CASE NO. 3223 CRB-6-95-11

COMPENSATION REVIEW BOARD

WORKERS’ COMPENSATION COMMISSION

APRIL 25, 1997

GENNARO UBALDO

CLAIMANT-APPELLANT

v.

COLD METAL PRODUCTS

EMPLOYER

and

LIBERTY MUTUAL INSURANCE CO.

INSURER

RESPONDENTS-APPELLEES

APPEARANCES:

The claimant was represented by John Barbieri, Esq., 18 Cedar St., P. O. Box 1445, New Britain, CT 06050.

The respondents were represented by Debra S. Dee, Esq., Law Offices of Nancy S. Rosenbaum, 655 Winding Brook Drive, P. O. Box 695, Glastonbury, CT 06033.

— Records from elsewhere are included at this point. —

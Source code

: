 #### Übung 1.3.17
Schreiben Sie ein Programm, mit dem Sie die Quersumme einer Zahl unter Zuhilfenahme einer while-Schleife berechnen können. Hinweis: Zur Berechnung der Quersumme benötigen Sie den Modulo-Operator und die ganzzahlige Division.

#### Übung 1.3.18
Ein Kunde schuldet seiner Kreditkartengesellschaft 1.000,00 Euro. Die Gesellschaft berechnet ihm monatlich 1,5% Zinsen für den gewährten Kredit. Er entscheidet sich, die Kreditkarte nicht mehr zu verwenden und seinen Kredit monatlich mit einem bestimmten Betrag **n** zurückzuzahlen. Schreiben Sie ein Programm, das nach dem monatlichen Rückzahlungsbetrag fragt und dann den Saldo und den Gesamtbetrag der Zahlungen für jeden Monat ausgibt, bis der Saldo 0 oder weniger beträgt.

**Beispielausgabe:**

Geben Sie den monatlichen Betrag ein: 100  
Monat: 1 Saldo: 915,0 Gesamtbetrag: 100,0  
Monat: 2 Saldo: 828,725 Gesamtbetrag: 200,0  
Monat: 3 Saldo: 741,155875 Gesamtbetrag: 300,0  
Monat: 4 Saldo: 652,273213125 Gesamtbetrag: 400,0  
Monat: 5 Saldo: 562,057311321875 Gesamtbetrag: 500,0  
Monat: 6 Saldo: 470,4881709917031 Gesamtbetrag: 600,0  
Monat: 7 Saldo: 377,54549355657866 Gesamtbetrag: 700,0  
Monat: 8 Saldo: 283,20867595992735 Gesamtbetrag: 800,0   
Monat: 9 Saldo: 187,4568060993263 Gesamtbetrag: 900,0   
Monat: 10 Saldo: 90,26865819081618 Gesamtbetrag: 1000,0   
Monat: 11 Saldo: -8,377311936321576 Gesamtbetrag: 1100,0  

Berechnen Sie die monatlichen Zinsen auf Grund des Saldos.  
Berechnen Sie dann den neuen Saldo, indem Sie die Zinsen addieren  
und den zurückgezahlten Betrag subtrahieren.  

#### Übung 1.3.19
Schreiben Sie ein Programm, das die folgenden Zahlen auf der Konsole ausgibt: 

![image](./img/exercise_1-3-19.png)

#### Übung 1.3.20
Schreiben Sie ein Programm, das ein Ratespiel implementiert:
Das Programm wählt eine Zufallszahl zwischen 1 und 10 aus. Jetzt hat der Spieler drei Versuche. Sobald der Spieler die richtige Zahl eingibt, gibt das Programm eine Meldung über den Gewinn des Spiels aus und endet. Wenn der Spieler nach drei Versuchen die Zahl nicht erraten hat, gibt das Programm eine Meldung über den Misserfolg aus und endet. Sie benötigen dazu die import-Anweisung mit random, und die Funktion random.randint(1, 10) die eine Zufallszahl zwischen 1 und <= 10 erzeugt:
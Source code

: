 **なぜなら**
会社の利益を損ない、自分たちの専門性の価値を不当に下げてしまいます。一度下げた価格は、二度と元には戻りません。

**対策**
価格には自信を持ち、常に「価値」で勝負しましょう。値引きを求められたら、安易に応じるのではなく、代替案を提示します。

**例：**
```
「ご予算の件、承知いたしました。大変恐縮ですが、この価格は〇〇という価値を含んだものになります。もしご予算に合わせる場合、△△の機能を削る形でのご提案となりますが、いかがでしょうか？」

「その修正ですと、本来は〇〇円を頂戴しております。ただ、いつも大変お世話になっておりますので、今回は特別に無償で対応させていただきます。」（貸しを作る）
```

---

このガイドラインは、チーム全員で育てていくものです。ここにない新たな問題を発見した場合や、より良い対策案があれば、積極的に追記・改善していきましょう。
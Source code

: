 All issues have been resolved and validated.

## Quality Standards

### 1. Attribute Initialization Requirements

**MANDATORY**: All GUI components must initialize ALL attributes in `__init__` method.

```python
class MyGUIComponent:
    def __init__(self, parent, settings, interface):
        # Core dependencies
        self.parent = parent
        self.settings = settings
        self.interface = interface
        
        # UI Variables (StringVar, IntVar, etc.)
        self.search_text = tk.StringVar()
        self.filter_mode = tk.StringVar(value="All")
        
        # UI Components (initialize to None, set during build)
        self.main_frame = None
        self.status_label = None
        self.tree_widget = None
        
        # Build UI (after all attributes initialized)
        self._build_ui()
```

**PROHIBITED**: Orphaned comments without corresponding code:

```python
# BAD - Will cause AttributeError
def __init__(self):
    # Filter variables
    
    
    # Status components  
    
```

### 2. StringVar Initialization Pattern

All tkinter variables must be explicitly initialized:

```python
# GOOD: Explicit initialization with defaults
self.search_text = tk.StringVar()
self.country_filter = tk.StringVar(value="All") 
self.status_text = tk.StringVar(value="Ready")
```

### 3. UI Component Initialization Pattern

This Petition for Review from the November 22, 1995 Finding of Facts and Dismissal of the Commissioner acting for the Sixth District was heard October 11, 1996 before a Compensation Review Board panel consisting of the Commission Chairman Jesse M. Frankl and Commissioners George A. Waldron and Robin L. Wilson.

OPINION

JESSE M. FRANKL, CHAIRMAN. The claimant has petitioned for review from the November 22, 1995 Finding of Facts and Dismissal of the Commissioner acting for the Sixth District. He argues on appeal that the commissioner erred by denying his Motion to Correct, by drawing legally inconsistent conclusions from the facts found, and by denying his motion to clarify and his motion for extension of time. We affirm the trial commissioner’s decision.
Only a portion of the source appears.